§ EXERCISE PROMPT
When you find the line with "Thang Bảo Nhi thì" among the records below, reproduce it and each line after it exactly, ending with the line with "Tuyết Văn Tuấn như".

§ MATERIAL SHOWN
##########
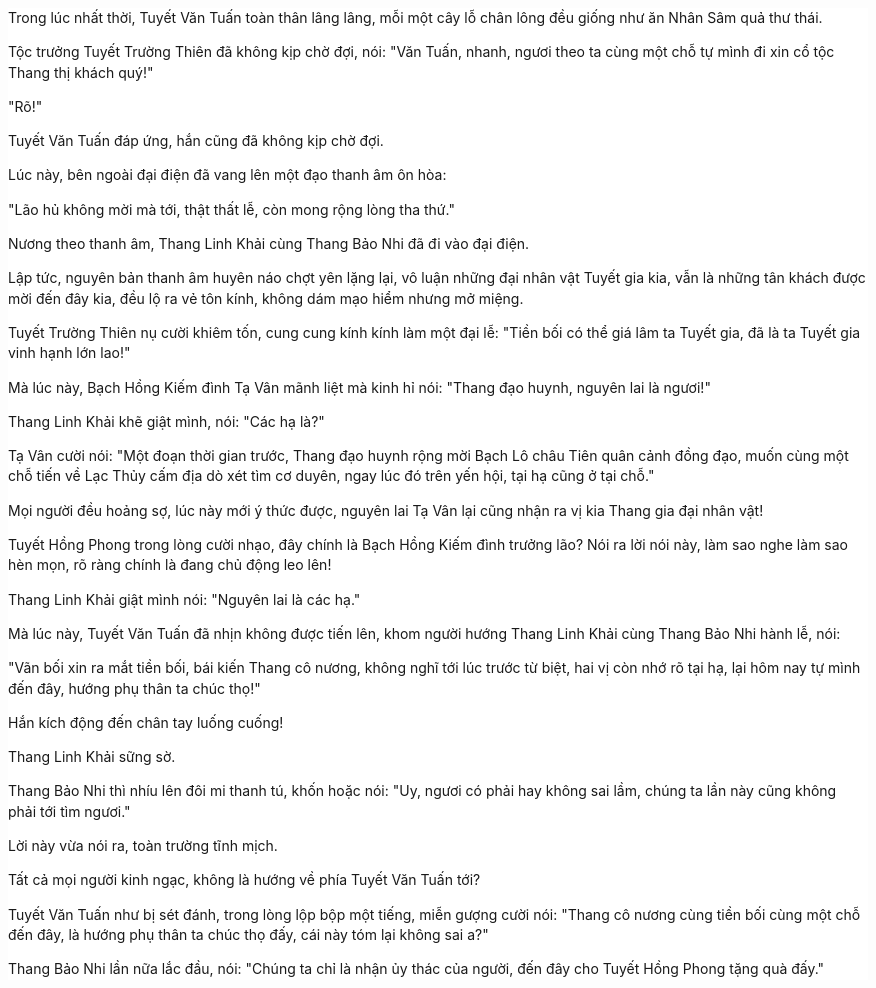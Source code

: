 Trong lúc nhất thời, Tuyết Văn Tuấn toàn thân lâng lâng, mỗi một cây lỗ chân lông đều giống như ăn Nhân Sâm quả thư thái.

Tộc trưởng Tuyết Trường Thiên đã không kịp chờ đợi, nói: "Văn Tuấn, nhanh, ngươi theo ta cùng một chỗ tự mình đi xin cổ tộc Thang thị khách quý!"

"Rõ!"

Tuyết Văn Tuấn đáp ứng, hắn cũng đã không kịp chờ đợi.

Lúc này, bên ngoài đại điện đã vang lên một đạo thanh âm ôn hòa:

"Lão hủ không mời mà tới, thật thất lễ, còn mong rộng lòng tha thứ."

Nương theo thanh âm, Thang Linh Khải cùng Thang Bảo Nhi đã đi vào đại điện.

Lập tức, nguyên bản thanh âm huyên náo chợt yên lặng lại, vô luận những đại nhân vật Tuyết gia kia, vẫn là những tân khách được mời đến đây kia, đều lộ ra vẻ tôn kính, không dám mạo hiểm nhưng mở miệng.

Tuyết Trường Thiên nụ cười khiêm tốn, cung cung kính kính làm một đại lễ: "Tiền bối có thể giá lâm ta Tuyết gia, đã là ta Tuyết gia vinh hạnh lớn lao!"

Mà lúc này, Bạch Hồng Kiếm đình Tạ Vân mãnh liệt mà kinh hỉ nói: "Thang đạo huynh, nguyên lai là ngươi!"

Thang Linh Khải khẽ giật mình, nói: "Các hạ là?"

Tạ Vân cười nói: "Một đoạn thời gian trước, Thang đạo huynh rộng mời Bạch Lô châu Tiên quân cảnh đồng đạo, muốn cùng một chỗ tiến về Lạc Thủy cấm địa dò xét tìm cơ duyên, ngay lúc đó trên yến hội, tại hạ cũng ở tại chỗ."

Mọi người đều hoảng sợ, lúc này mới ý thức được, nguyên lai Tạ Vân lại cũng nhận ra vị kia Thang gia đại nhân vật!

Tuyết Hồng Phong trong lòng cười nhạo, đây chính là Bạch Hồng Kiếm đình trưởng lão? Nói ra lời nói này, làm sao nghe làm sao hèn mọn, rõ ràng chính là đang chủ động leo lên!

Thang Linh Khải giật mình nói: "Nguyên lai là các hạ."

Mà lúc này, Tuyết Văn Tuấn đã nhịn không được tiến lên, khom người hướng Thang Linh Khải cùng Thang Bảo Nhi hành lễ, nói:

"Vãn bối xin ra mắt tiền bối, bái kiến Thang cô nương, không nghĩ tới lúc trước từ biệt, hai vị còn nhớ rõ tại hạ, lại hôm nay tự mình đến đây, hướng phụ thân ta chúc thọ!"

Hắn kích động đến chân tay luống cuống!

Thang Linh Khải sững sờ.

Thang Bảo Nhi thì nhíu lên đôi mi thanh tú, khốn hoặc nói: "Uy, ngươi có phải hay không sai lầm, chúng ta lần này cũng không phải tới tìm ngươi."

Lời này vừa nói ra, toàn trường tĩnh mịch.

Tất cả mọi người kinh ngạc, không là hướng về phía Tuyết Văn Tuấn tới?

Tuyết Văn Tuấn như bị sét đánh, trong lòng lộp bộp một tiếng, miễn gượng cười nói: "Thang cô nương cùng tiền bối cùng một chỗ đến đây, là hướng phụ thân ta chúc thọ đấy, cái này tóm lại không sai a?"

Thang Bảo Nhi lần nữa lắc đầu, nói: "Chúng ta chỉ là nhận ủy thác của người, đến đây cho Tuyết Hồng Phong tặng quà đấy."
##########
§ TASK OUTPUT
Thang Bảo Nhi thì nhíu lên đôi mi thanh tú, khốn hoặc nói: "Uy, ngươi có phải hay không sai lầm, chúng ta lần này cũng không phải tới tìm ngươi."

Lời này vừa nói ra, toàn trường tĩnh mịch.

Tất cả mọi người kinh ngạc, không là hướng về phía Tuyết Văn Tuấn tới?

Tuyết Văn Tuấn như bị sét đánh, trong lòng lộp bộp một tiếng, miễn gượng cười nói: "Thang cô nương cùng tiền bối cùng một chỗ đến đây, là hướng phụ thân ta chúc thọ đấy, cái này tóm lại không sai a?"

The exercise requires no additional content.